[RECORDS FOR THIS EXERCISE — start]

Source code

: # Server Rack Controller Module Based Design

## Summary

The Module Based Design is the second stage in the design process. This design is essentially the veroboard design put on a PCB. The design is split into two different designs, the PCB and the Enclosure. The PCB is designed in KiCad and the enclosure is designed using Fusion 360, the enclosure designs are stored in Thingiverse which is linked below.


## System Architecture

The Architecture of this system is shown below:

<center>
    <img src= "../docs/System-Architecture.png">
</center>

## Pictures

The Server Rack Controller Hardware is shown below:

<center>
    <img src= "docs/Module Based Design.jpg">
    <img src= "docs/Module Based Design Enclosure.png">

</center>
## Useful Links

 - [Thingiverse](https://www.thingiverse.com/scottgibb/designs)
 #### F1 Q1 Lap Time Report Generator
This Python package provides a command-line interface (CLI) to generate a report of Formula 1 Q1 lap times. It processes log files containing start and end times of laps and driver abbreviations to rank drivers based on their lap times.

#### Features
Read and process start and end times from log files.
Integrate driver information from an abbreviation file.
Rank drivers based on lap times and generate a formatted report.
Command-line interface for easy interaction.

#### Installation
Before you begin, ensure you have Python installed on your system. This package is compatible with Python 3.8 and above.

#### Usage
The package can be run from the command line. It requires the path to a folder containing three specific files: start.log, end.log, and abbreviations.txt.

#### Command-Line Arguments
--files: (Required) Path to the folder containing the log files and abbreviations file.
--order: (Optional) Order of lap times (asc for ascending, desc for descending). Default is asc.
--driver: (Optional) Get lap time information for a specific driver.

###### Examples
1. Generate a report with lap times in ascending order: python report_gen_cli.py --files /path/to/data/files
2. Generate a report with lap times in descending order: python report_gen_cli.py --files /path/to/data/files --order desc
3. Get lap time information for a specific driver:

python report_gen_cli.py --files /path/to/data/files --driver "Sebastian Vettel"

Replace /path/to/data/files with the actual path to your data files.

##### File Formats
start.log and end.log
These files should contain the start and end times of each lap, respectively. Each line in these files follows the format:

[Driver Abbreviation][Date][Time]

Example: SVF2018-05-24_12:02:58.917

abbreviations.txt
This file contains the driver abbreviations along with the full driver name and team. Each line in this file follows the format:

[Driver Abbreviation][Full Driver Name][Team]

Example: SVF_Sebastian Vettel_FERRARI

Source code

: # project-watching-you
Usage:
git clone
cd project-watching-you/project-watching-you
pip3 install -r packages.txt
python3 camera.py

[RECORDS FOR THIS EXERCISE — finish]

TASK STATEMENT — Every entry above must be reproduced word for word.

PROBLEM SOLUTION —
Source code

: # Server Rack Controller Module Based Design

## Summary

The Module Based Design is the second stage in the design process. This design is essentially the veroboard design put on a PCB. The design is split into two different designs, the PCB and the Enclosure. The PCB is designed in KiCad and the enclosure is designed using Fusion 360, the enclosure designs are stored in Thingiverse which is linked below.


## System Architecture

The Architecture of this system is shown below:

<center>
    <img src= "../docs/System-Architecture.png">
</center>

## Pictures

The Server Rack Controller Hardware is shown below:

<center>
    <img src= "docs/Module Based Design.jpg">
    <img src= "docs/Module Based Design Enclosure.png">

</center>
## Useful Links

 - [Thingiverse](https://www.thingiverse.com/scottgibb/designs)
 #### F1 Q1 Lap Time Report Generator
This Python package provides a command-line interface (CLI) to generate a report of Formula 1 Q1 lap times. It processes log files containing start and end times of laps and driver abbreviations to rank drivers based on their lap times.

#### Features
Read and process start and end times from log files.
Integrate driver information from an abbreviation file.
Rank drivers based on lap times and generate a formatted report.
Command-line interface for easy interaction.

#### Installation
Before you begin, ensure you have Python installed on your system. This package is compatible with Python 3.8 and above.

#### Usage
The package can be run from the command line. It requires the path to a folder containing three specific files: start.log, end.log, and abbreviations.txt.

#### Command-Line Arguments
--files: (Required) Path to the folder containing the log files and abbreviations file.
--order: (Optional) Order of lap times (asc for ascending, desc for descending). Default is asc.
--driver: (Optional) Get lap time information for a specific driver.

###### Examples
1. Generate a report with lap times in ascending order: python report_gen_cli.py --files /path/to/data/files
2. Generate a report with lap times in descending order: python report_gen_cli.py --files /path/to/data/files --order desc
3. Get lap time information for a specific driver:

python report_gen_cli.py --files /path/to/data/files --driver "Sebastian Vettel"

Replace /path/to/data/files with the actual path to your data files.

##### File Formats
start.log and end.log
These files should contain the start and end times of each lap, respectively. Each line in these files follows the format:

[Driver Abbreviation][Date][Time]

Example: SVF2018-05-24_12:02:58.917

abbreviations.txt
This file contains the driver abbreviations along with the full driver name and team. Each line in this file follows the format:

[Driver Abbreviation][Full Driver Name][Team]

Example: SVF_Sebastian Vettel_FERRARI

Source code

: # project-watching-you
Usage:
git clone
cd project-watching-you/project-watching-you
pip3 install -r packages.txt
python3 camera.py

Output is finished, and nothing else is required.